The self-assessment tax deadline is tomorrow, and it isn’t just individual taxpayers feeling the heat. Many small businesses, particularly those structured as limited liability partnerships, will also need to file their tax returns and make payments to HMRC.
Tax – whether corporation tax, business rates or VAT – can be a tricky issue for smaller businesses. Andy Davies, sales director at LDF, explains why and what they can do about it.
What common issues do small businesses face when paying their tax bills?
The main issue, particularly in January, tends to be the time-scale. For most businesses, December generally is the month when billings are at their lowest because people have time off over Christmas. Expected payments can also end up coming later than they might do in other times of the year. So at the beginning of January, they’re already suffering to some extent because they’ve had less revenue coming in. And then in three or four weeks, they have to make their tax payment, so it can be a struggle to get the cash flow ready to meet it. This is particularly tough for partnerships, in which the partners have to pay personal tax.
What scenarios tend to be toughest for smaller businesses?
One, ironically, is if the business has had a very successful year. If you’re growing and profits have increased, you have to pay more tax when you’re probably also investing to maintain that growth.
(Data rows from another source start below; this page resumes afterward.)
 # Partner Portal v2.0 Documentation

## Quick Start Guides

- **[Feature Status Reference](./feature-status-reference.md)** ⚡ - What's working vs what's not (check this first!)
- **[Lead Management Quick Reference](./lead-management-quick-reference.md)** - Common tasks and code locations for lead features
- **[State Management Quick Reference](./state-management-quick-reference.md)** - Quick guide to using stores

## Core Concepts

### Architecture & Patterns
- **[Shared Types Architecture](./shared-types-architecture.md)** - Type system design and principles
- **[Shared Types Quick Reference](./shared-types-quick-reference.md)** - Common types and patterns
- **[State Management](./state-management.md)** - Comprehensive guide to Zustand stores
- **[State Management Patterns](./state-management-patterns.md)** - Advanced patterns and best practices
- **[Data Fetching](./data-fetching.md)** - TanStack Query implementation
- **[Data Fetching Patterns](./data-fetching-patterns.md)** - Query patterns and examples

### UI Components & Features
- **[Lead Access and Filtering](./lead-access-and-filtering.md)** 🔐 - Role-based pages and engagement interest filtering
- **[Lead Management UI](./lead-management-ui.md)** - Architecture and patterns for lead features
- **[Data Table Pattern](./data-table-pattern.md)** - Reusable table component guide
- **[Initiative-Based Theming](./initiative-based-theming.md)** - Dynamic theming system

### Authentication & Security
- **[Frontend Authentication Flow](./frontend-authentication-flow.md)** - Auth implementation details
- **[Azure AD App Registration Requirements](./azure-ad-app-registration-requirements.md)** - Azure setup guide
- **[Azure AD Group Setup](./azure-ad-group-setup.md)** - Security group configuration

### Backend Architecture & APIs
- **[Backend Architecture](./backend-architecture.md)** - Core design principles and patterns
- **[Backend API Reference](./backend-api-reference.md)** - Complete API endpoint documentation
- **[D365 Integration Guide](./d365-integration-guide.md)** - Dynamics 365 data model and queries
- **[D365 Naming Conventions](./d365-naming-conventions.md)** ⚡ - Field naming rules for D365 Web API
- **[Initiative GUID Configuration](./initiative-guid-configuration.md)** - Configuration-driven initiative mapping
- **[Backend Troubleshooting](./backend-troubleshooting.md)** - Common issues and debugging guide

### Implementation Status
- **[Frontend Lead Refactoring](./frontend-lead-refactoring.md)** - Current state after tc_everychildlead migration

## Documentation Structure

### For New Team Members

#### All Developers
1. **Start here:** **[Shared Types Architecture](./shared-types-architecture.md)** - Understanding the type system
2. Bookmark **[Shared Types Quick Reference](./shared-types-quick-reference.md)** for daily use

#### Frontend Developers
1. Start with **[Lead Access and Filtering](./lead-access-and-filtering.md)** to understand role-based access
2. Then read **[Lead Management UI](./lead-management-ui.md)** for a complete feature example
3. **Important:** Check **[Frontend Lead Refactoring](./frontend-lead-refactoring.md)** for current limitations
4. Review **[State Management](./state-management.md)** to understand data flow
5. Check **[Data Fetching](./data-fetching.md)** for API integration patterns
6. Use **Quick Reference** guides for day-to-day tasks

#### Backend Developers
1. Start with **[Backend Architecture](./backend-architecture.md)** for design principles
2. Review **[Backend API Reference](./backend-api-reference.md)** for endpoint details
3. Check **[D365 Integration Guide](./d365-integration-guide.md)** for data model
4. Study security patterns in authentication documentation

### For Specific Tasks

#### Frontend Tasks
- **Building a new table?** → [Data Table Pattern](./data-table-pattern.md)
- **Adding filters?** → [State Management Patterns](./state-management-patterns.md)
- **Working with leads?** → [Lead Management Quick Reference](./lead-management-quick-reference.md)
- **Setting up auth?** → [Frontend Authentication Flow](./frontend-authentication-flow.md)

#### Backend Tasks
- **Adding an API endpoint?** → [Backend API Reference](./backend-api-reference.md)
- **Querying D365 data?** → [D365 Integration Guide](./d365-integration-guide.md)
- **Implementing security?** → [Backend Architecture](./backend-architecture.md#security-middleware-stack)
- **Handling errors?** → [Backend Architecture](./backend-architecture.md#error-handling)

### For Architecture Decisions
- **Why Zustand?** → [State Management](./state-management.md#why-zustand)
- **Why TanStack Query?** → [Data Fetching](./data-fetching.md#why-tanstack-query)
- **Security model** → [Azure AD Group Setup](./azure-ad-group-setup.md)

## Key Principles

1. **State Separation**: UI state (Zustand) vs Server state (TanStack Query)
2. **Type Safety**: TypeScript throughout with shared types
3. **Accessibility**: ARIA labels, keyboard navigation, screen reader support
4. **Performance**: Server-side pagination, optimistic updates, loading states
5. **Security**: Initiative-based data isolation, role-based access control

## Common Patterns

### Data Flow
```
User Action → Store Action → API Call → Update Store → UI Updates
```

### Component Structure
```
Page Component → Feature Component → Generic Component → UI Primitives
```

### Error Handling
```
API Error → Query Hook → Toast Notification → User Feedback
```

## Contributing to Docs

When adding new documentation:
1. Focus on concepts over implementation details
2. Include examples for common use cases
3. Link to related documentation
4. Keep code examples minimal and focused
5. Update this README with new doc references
So the tax payment can act as a brake on growth, both because it ties up cash flow and, psychologically, because the business owner knows they need to put money aside that might have been used for investment.
What options do they have to make the process smoother?
To avoid tying up their cash flow, businesses can apply for a loan facility to fund the tax payment. This allows them to spread the cost of the payment over a period of time, instead of needing to commit a relatively large sum of money all at once. Unsurprisingly, it’s a very popular option at this time of year: we tend to have our busiest days for this type of financing in the last five days of January.
While enabling the business to continue with their plans as normal, it’s psychologically beneficial too. We generally find that once people have made the decision to finance their tax bill, it takes the pressure off and allows them to get on with their day job.
Decisions can in principle be made within a few hours, but this isn’t just an option for people who have yet to make their tax bill. Even if you have already made the payment, it can still be refinanced. In the first few weeks of February, small business owners often realise that their tax payment has made their cash flow significantly less favourable, so look to this sort of facility so they can continue to move forward with their investment and plans.
What can smaller businesses do to make paying tax as easy as possible?
Planning is key. The best thing is to understand what your tax bill is early, so there are no surprises. You want to have as much breathing space as possible so you can continue to run your business as usual.